*Records from a collection:*

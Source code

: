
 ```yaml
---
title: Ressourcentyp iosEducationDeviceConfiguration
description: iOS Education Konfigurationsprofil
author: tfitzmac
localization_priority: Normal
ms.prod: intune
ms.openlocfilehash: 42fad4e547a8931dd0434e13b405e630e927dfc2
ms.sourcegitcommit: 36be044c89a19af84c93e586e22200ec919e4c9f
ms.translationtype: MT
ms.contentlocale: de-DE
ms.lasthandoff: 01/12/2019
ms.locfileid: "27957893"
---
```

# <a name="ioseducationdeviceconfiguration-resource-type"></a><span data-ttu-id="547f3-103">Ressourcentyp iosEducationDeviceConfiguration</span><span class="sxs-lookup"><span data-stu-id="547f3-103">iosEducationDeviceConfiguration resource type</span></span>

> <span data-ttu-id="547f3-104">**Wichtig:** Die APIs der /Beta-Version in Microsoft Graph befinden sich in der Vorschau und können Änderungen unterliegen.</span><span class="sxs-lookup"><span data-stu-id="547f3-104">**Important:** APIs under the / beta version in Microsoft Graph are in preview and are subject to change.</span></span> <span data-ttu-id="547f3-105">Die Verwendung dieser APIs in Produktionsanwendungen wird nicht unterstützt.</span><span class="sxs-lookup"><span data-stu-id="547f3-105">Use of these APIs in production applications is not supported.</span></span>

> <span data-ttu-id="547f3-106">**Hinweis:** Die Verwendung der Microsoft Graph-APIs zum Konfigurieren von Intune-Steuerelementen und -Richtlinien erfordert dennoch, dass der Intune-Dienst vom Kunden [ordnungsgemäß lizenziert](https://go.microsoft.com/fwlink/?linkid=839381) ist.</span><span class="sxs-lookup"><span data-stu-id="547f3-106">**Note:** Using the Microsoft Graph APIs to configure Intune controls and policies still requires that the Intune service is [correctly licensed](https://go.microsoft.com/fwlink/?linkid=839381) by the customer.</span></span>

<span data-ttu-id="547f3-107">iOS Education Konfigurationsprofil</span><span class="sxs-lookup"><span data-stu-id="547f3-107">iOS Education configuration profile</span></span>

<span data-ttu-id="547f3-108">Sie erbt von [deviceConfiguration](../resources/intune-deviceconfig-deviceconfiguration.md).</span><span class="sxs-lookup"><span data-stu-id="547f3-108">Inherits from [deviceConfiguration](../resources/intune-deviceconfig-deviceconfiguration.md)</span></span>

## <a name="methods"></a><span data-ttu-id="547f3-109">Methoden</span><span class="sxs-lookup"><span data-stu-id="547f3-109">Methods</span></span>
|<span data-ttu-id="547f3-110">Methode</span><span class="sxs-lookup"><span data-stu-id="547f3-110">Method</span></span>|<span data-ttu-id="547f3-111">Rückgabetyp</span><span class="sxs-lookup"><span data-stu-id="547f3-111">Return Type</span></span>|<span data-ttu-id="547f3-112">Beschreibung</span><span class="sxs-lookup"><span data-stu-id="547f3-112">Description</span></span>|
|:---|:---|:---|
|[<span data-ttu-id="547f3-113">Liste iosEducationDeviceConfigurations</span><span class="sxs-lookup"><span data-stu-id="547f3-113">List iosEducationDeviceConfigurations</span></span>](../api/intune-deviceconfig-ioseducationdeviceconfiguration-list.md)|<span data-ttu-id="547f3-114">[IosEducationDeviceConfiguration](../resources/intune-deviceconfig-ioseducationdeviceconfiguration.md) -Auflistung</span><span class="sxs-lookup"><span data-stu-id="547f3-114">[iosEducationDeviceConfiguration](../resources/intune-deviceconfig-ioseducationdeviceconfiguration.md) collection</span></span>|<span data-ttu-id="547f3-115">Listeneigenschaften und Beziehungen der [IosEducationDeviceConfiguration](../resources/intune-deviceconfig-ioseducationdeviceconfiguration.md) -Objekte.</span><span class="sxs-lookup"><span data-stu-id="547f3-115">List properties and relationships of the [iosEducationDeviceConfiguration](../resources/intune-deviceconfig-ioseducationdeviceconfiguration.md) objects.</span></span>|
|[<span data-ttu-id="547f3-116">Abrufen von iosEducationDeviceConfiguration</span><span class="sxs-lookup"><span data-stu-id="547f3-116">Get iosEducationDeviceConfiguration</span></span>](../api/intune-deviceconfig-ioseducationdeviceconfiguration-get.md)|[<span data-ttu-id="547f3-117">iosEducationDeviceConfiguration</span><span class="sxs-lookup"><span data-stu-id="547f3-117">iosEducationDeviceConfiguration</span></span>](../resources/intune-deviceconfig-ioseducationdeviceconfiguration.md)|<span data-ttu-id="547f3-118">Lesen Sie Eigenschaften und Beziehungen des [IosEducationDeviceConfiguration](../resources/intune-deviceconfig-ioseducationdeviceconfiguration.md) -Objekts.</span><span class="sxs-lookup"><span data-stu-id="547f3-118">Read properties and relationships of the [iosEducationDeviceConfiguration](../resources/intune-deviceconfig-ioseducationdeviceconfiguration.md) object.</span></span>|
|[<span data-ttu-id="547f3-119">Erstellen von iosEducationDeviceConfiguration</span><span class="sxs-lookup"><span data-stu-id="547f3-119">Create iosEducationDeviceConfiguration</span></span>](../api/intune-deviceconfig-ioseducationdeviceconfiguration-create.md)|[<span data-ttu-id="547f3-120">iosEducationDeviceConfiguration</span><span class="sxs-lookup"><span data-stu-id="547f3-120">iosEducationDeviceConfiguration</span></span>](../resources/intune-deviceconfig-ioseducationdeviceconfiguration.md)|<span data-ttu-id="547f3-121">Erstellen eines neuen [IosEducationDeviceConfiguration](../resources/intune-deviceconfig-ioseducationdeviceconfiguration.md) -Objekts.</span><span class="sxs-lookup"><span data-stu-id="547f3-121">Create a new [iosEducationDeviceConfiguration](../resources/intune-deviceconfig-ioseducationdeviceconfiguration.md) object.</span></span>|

*WORK ITEM:* What is the number of lines in the data holding the word "name"? Reply with that number only.

*RESPONSE FOR THIS EXERCISE:* 2